1 図21.5 D 3 図21.10 C 4 B 6 D 8 A 10 B 12 D 14 D 16 A 18 D 20 C 22 ウイルスは、その当時、光学顕微鏡で見ることのできたすべての細菌を除去するフィルターを通過しました。細菌を含まない濾液が健康な生物に投与されたときに依然として感染症を引き起こすことがあったため、この観察は非常に小さな感染性病原体の存在を実証しました。後に、これらの病原体は細菌とは無関係であることが示され、ウイルスとして分類されました。24 狂犬病ウイルスは、そのゲノムからmRNAを転写する(-)鎖RNAウイルスです(グループV)。HIV-1は、逆転写酵素を使用してそのゲノムの二本鎖DNAコピーを作製する一本鎖RNAレトロウイルスであり、そのゲノムはmRNAを作製する前に宿主の人間のゲノムに組み込まれます(グループVI)。ゲノム構造システムは、両方のウイルスを線状ゲノムを有する一本鎖RNAウイルスとして分類します。ボルティモア分類では、狂犬病ウイルスとHIV-1が2つの異なるグループに分類されており、2つのウイルスの生活環は非常に異なっていることを示しています。しかしながら、ゲノム構造分類は2つのウイルスを区別しません。これはウイルス機能と生存に関する重要な情報を省いてしまいます。26 逆転写酵素は、より多くのHIV-1ウイルスを作るために必要とされるので、逆転写酵素を標的とすることはウイルスの複製を阻害する1つの方法かもしれません。

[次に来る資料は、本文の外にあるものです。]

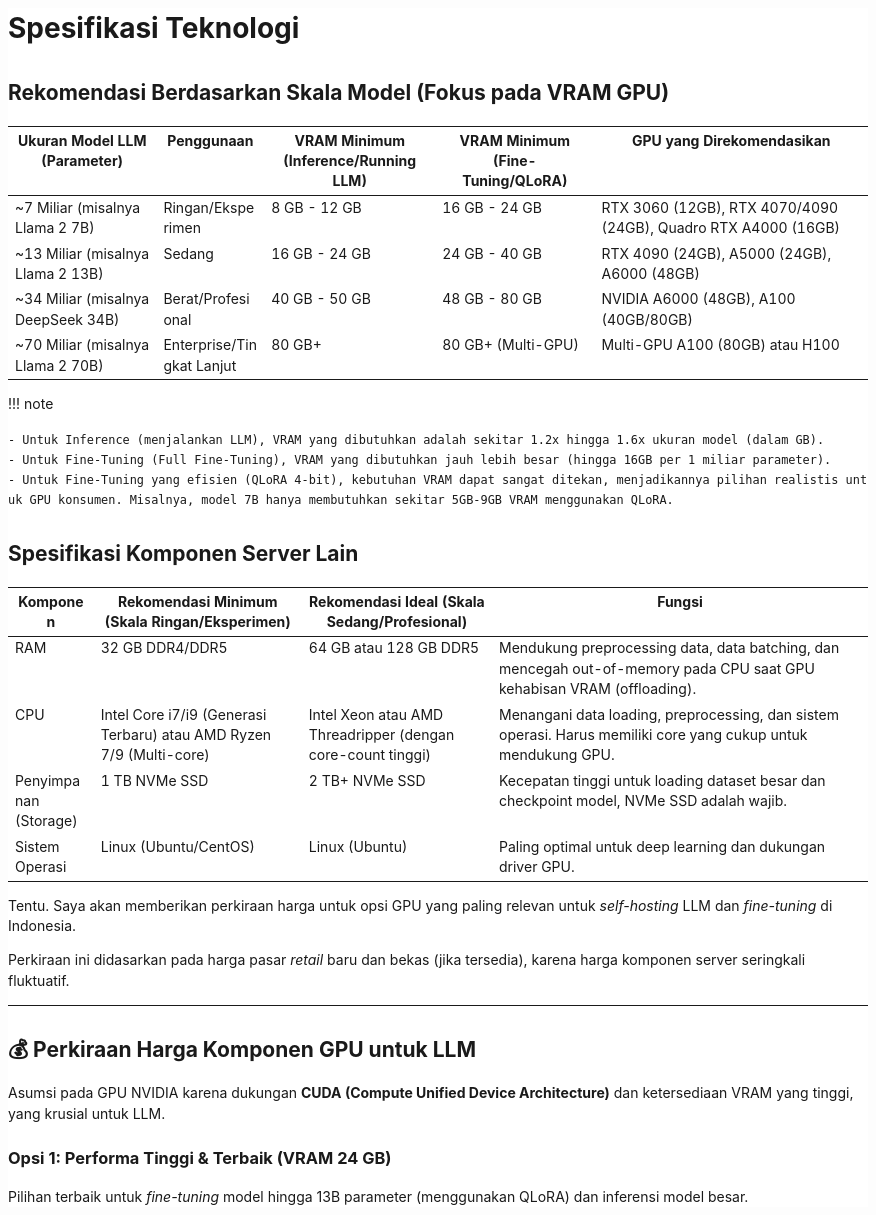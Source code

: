 # Spesifikasi Teknologi

## Rekomendasi Berdasarkan Skala Model (Fokus pada VRAM GPU)
| Ukuran Model LLM (Parameter) | Penggunaan | VRAM Minimum (Inference/Running LLM) | VRAM Minimum (Fine-Tuning/QLoRA) | GPU yang Direkomendasikan |
|------------------------------|------------|--------------------------------------|----------------------------------|--------------------------|
| ~7 Miliar (misalnya Llama 2 7B) | Ringan/Eksperimen  | 8 GB - 12 GB | 16 GB - 24 GB | RTX 3060 (12GB), RTX 4070/4090 (24GB), Quadro RTX A4000 (16GB) |
| ~13 Miliar (misalnya Llama 2 13B) | Sedang  | 16 GB - 24 GB | 24 GB - 40 GB | RTX 4090 (24GB), A5000 (24GB), A6000 (48GB) |
| ~34 Miliar (misalnya DeepSeek 34B) | Berat/Profesional  | 40 GB - 50 GB | 48 GB - 80 GB | NVIDIA A6000 (48GB), A100 (40GB/80GB) |
| ~70 Miliar (misalnya Llama 2 70B) | Enterprise/Tingkat Lanjut | 80 GB+ | 80 GB+ (Multi-GPU) | Multi-GPU A100 (80GB) atau H100 |

!!! note

    - Untuk Inference (menjalankan LLM), VRAM yang dibutuhkan adalah sekitar 1.2x hingga 1.6x ukuran model (dalam GB).
    - Untuk Fine-Tuning (Full Fine-Tuning), VRAM yang dibutuhkan jauh lebih besar (hingga 16GB per 1 miliar parameter).
    - Untuk Fine-Tuning yang efisien (QLoRA 4-bit), kebutuhan VRAM dapat sangat ditekan, menjadikannya pilihan realistis untuk GPU konsumen. Misalnya, model 7B hanya membutuhkan sekitar 5GB-9GB VRAM menggunakan QLoRA.

## Spesifikasi Komponen Server Lain
| Komponen | Rekomendasi Minimum (Skala Ringan/Eksperimen) | Rekomendasi Ideal (Skala Sedang/Profesional) | Fungsi |
|----------|-----------------------------------------------|----------------------------------------------|--------|
| RAM | 32 GB DDR4/DDR5 | 64 GB atau 128 GB DDR5 | Mendukung preprocessing data, data batching, dan mencegah out-of-memory pada CPU saat GPU kehabisan VRAM (offloading). |
| CPU | Intel Core i7/i9 (Generasi Terbaru) atau AMD Ryzen 7/9 (Multi-core) | Intel Xeon atau AMD Threadripper (dengan core-count tinggi) | Menangani data loading, preprocessing, dan sistem operasi. Harus memiliki core yang cukup untuk mendukung GPU. |
| Penyimpanan (Storage) | 1 TB NVMe SSD | 2 TB+ NVMe SSD | Kecepatan tinggi untuk loading dataset besar dan checkpoint model, NVMe SSD adalah wajib. |
| Sistem Operasi | Linux (Ubuntu/CentOS) | Linux (Ubuntu) | Paling optimal untuk deep learning dan dukungan driver GPU. |

Tentu. Saya akan memberikan perkiraan harga untuk opsi GPU yang paling relevan untuk *self-hosting* LLM dan *fine-tuning* di Indonesia.

Perkiraan ini didasarkan pada harga pasar *retail* baru dan bekas (jika tersedia), karena harga komponen server seringkali fluktuatif.

---

## 💰 Perkiraan Harga Komponen GPU untuk LLM

Asumsi pada GPU NVIDIA karena dukungan **CUDA (Compute Unified Device Architecture)** dan ketersediaan VRAM yang tinggi, yang krusial untuk LLM.

### Opsi 1: Performa Tinggi & Terbaik (VRAM 24 GB)
Pilihan terbaik untuk *fine-tuning* model hingga 13B parameter (menggunakan QLoRA) dan inferensi model besar.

重要なことに、宿主細胞は逆転写酵素を作らないので、私たちは逆転写酵素を標的とすることによっては宿主細胞にほとんど害を及ぼしません。したがって、逆転写酵素阻害剤を使用すると、宿主細胞ではなくウイルスを特異的に攻撃することができます。28 植物ウイルスは作物に感染し、作物の損傷と不作、そして著しい経済的損失を引き起こします。30 狂犬病ウイルスが咬傷の部位から中枢神経系(この病気のほとんどの重大な症状はここで起こります)に移動するのに1週間かかるため、狂犬病ワクチンは噛み付かれた後でも効果があります。2つの理由から、成人は日常的に狂犬病ワクチンを接種されていません。1つは、家畜に対する定期的なワクチン接種のために、動物に噛まれた際に人間が狂犬病に感染する可能性が低いからです。第2に、野生動物や予防接種されたことを確認できない家畜に噛まれた場合でも、ワクチンを接種し、しばしばこの病気の致命的な結果を回避するだけの時間があるからです。32 このプリオンに基づく病気は、感染した肉を人間が摂取することによって伝染します。34 この植物学者は、感染した植物細胞から外来核酸を分離し、RNA分子がその病気の病因であることを確認する必要があります。次に、植物学者は、そのRNAがカプシドなしで植物細胞に感染することができ、そしてRNAが複製はするがタンパク質を生産するために翻訳はされないことを証明する必要があるでしょう。